Now See me

2015-ongoing

When people think of minorities who don’t have a “voice,” they often overlook Asian Americans. This underrepresented group is typically typecast as “model Americans,” vixens or villains onscreen or online.  Frustrated, I collaborated with a subset of this population, Asian American female teenagers, to determine how they want to be represented in front of the camera.  They selected their own clothing, accessories, hairstyle and makeup.  Other than asking them not to smile, I did not pose or direct them.  They decided what to do with their bodies.

Teenagers are especially interesting because they are just beginning to define themselves and with whom they choose to identify.  They may lean towards the majority culture, counter-culture, somewhere in between or neither.  As evidenced by the proliferation of social media, they are keenly aware of their appearance.  But their selfies are self-curated for their peers.  So it was fascinating to see how they chose to represent themselves to me, a person outside of their social milieu.  Although I don’t believe portraiture reveals the “soul” of a person, I selected photos that offered glimpses of their unscripted personas, where their expressions were unforced and unrehearsed.
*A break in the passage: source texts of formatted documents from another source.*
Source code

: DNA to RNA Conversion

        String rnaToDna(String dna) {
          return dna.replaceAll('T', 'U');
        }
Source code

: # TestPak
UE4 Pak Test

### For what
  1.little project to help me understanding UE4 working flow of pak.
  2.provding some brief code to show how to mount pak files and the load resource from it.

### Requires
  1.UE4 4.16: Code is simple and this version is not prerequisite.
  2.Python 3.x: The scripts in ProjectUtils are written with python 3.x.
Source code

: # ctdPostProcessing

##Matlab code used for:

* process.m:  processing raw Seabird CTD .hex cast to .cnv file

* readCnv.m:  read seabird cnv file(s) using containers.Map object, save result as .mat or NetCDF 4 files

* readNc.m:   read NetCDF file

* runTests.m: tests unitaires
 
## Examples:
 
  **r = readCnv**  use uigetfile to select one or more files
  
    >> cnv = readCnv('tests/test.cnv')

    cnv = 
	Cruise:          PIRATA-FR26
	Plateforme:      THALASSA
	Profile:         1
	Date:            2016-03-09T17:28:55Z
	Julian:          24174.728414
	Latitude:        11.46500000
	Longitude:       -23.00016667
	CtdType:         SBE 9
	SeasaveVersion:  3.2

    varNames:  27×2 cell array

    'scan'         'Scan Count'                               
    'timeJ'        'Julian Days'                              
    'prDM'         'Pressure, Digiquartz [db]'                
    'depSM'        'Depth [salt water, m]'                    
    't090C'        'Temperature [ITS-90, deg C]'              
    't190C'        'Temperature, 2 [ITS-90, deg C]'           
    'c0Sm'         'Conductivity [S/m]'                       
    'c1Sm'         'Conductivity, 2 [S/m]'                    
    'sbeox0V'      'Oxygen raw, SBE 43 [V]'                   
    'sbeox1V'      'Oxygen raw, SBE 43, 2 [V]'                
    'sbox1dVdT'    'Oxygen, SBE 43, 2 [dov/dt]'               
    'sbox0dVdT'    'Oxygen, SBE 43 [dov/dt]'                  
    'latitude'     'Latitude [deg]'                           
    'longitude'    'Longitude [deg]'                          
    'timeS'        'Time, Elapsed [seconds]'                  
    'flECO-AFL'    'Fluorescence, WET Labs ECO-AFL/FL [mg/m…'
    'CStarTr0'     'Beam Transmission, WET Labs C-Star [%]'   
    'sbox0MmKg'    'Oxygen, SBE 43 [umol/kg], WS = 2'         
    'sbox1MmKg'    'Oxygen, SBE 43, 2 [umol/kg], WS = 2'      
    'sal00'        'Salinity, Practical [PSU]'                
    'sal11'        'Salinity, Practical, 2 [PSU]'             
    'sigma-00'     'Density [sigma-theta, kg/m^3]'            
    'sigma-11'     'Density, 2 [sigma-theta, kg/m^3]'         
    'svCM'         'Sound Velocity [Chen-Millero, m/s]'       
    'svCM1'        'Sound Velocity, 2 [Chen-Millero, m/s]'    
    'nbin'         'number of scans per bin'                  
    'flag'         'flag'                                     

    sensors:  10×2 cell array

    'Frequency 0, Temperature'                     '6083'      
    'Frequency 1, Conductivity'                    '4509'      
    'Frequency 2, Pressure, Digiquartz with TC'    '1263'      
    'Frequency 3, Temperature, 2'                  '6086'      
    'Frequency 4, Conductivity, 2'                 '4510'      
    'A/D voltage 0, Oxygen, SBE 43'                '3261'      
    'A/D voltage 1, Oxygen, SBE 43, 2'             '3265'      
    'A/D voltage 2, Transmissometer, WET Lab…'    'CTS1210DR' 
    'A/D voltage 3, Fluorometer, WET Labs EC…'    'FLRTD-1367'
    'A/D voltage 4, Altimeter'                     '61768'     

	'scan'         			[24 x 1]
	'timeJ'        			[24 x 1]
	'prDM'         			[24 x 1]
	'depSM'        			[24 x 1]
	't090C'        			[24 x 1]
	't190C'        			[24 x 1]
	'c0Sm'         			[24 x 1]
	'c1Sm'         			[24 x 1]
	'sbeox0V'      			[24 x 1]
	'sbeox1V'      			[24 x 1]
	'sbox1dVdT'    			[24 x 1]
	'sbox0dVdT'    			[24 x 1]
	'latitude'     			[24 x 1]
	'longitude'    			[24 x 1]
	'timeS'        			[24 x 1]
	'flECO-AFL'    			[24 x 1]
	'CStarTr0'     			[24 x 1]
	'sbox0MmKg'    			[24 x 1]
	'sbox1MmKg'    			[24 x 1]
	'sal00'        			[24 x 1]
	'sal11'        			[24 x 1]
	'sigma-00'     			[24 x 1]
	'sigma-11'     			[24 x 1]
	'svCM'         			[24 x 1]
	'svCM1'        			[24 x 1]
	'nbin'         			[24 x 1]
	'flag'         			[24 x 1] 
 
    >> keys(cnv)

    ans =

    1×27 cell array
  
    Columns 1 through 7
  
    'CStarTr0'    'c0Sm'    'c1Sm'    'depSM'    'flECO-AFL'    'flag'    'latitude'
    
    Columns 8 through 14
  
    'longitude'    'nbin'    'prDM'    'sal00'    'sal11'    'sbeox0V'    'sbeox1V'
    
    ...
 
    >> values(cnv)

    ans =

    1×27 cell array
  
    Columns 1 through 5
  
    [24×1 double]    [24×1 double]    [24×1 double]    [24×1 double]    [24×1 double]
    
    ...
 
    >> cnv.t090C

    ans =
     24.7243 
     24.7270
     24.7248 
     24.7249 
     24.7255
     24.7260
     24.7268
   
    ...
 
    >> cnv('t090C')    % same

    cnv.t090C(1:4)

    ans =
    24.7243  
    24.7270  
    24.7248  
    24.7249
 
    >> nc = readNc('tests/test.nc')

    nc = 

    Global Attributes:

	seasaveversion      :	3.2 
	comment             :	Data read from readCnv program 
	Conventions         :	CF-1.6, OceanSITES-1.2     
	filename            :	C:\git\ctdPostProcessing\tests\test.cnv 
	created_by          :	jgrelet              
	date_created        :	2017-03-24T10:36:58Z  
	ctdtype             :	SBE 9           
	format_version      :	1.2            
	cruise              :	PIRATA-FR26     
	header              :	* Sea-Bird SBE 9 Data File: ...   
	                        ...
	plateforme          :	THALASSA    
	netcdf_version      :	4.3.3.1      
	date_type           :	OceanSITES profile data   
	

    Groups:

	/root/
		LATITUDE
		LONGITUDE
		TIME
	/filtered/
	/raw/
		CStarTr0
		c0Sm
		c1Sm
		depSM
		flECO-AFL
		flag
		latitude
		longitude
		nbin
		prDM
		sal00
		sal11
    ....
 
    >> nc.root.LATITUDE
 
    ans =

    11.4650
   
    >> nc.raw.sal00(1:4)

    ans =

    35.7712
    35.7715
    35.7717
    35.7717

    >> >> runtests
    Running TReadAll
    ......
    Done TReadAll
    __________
During the course of this project, I discovered that the photographs not only reveal the unique identities of these girls but also provide a window into the complex relationship that female youth have with the camera these days.  Unaccustomed to not having complete control of their narrative, they were often uncomfortable and self-conscious. The way they held their arms or stood, they seemed vulnerable, especially the ones who tried to look tough and impenetrable.  They reminded me of all teenagers, not just Asian Americans.  In an era where there is an ever-present pressure to be “seen,” female youth have a tenuous and complicated relationship with the camera.  Perhaps this is what they share the most with their non-Asian peers: the simultaneous desire to both reveal and hide their identities in front of the lens.